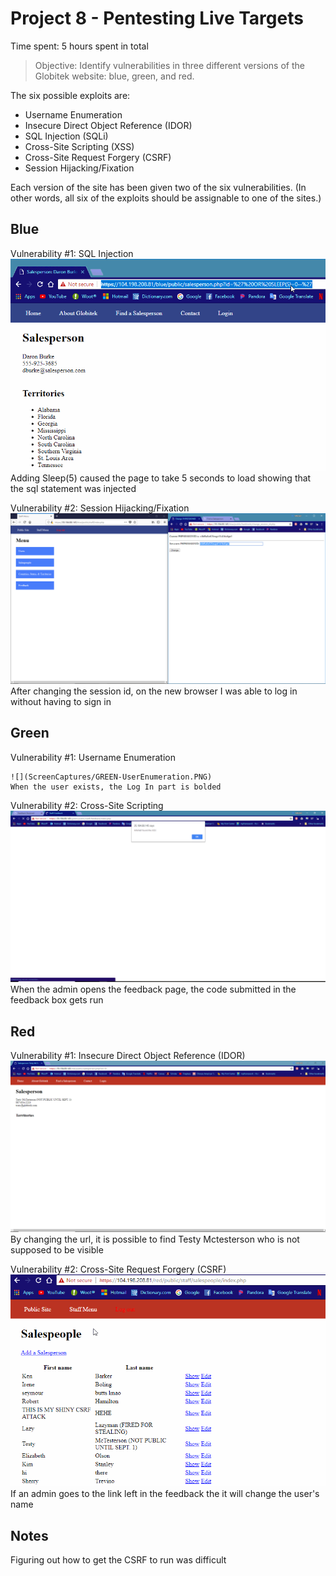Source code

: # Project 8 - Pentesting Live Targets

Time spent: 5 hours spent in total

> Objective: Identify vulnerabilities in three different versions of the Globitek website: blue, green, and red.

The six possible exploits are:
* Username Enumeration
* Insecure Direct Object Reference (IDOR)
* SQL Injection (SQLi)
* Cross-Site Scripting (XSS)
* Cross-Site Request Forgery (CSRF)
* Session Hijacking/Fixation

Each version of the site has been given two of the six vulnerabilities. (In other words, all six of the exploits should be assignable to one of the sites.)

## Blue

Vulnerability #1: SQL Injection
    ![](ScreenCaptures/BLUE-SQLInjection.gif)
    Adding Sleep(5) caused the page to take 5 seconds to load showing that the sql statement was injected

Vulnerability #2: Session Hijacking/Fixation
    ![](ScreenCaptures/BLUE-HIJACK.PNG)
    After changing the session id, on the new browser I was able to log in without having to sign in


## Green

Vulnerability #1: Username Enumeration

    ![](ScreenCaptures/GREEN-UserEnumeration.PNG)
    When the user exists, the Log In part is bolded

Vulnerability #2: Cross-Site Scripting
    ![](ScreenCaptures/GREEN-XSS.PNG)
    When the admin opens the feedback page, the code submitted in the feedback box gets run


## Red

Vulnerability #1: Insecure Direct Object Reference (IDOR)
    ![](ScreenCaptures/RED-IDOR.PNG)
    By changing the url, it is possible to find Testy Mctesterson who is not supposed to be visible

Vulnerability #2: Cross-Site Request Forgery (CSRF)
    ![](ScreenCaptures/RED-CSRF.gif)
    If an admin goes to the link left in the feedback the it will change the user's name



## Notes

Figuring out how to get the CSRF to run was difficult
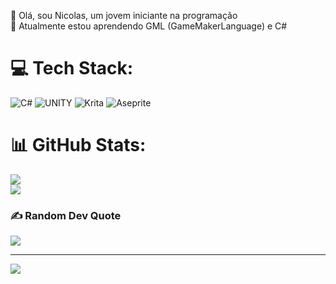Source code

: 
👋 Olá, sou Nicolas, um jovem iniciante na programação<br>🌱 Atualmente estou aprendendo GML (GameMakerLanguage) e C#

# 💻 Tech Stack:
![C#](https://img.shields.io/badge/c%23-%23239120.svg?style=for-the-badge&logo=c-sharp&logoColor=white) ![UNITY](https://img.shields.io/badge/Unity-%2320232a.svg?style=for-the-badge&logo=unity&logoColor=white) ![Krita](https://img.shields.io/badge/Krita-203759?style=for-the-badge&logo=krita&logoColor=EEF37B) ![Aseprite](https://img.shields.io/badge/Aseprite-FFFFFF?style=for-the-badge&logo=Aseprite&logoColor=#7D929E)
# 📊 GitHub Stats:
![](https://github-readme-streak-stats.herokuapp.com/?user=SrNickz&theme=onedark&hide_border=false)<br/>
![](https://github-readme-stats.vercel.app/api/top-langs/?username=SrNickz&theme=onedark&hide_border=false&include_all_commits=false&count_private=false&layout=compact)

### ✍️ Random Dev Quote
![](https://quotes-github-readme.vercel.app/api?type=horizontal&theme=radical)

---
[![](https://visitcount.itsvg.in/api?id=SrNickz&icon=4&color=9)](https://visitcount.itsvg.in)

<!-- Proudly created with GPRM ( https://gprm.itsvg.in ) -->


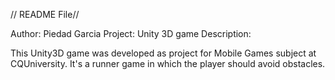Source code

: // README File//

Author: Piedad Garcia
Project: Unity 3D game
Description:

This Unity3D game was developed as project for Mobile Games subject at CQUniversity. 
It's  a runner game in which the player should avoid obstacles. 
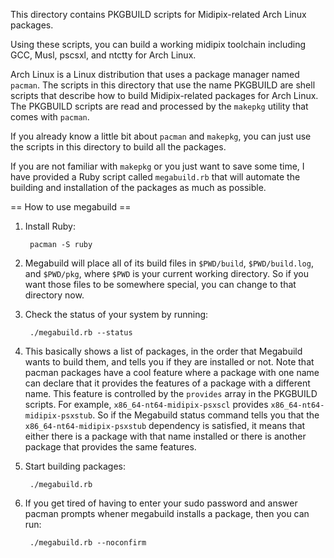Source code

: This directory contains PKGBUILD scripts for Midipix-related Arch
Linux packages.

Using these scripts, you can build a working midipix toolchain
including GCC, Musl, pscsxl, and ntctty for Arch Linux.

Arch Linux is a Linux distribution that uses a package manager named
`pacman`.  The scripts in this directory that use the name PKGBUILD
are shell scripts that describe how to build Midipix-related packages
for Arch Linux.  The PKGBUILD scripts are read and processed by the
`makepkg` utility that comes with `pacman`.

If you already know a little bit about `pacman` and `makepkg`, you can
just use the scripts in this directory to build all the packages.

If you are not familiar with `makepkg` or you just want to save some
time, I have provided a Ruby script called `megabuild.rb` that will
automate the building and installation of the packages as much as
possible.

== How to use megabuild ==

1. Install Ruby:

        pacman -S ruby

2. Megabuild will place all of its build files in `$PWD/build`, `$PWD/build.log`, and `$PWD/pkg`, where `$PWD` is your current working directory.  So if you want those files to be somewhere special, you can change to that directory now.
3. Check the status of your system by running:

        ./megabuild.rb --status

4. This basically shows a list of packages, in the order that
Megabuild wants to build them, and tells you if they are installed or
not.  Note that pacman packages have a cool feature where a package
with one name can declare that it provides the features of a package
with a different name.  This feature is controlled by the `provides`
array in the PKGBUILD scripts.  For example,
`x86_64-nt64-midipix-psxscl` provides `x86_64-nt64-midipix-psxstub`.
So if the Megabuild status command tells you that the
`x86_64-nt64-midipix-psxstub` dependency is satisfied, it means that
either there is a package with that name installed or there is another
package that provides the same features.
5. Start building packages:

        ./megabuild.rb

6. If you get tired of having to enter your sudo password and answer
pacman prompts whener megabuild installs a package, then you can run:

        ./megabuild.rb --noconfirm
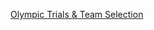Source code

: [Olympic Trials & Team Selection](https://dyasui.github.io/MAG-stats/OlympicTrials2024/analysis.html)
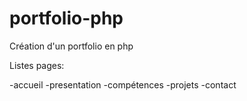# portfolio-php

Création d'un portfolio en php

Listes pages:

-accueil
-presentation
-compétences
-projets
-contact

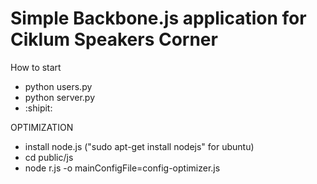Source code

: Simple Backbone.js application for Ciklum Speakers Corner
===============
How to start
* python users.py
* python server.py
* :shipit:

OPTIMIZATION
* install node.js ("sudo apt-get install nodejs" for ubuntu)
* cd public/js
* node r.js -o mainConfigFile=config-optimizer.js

◆ Instructions to follow: Only the lines holding "Scripting" are wanted, so copy each of them from the material.

◆ Your response:
* Cross-Site Scripting (XSS)
Vulnerability #2: Cross-Site Scripting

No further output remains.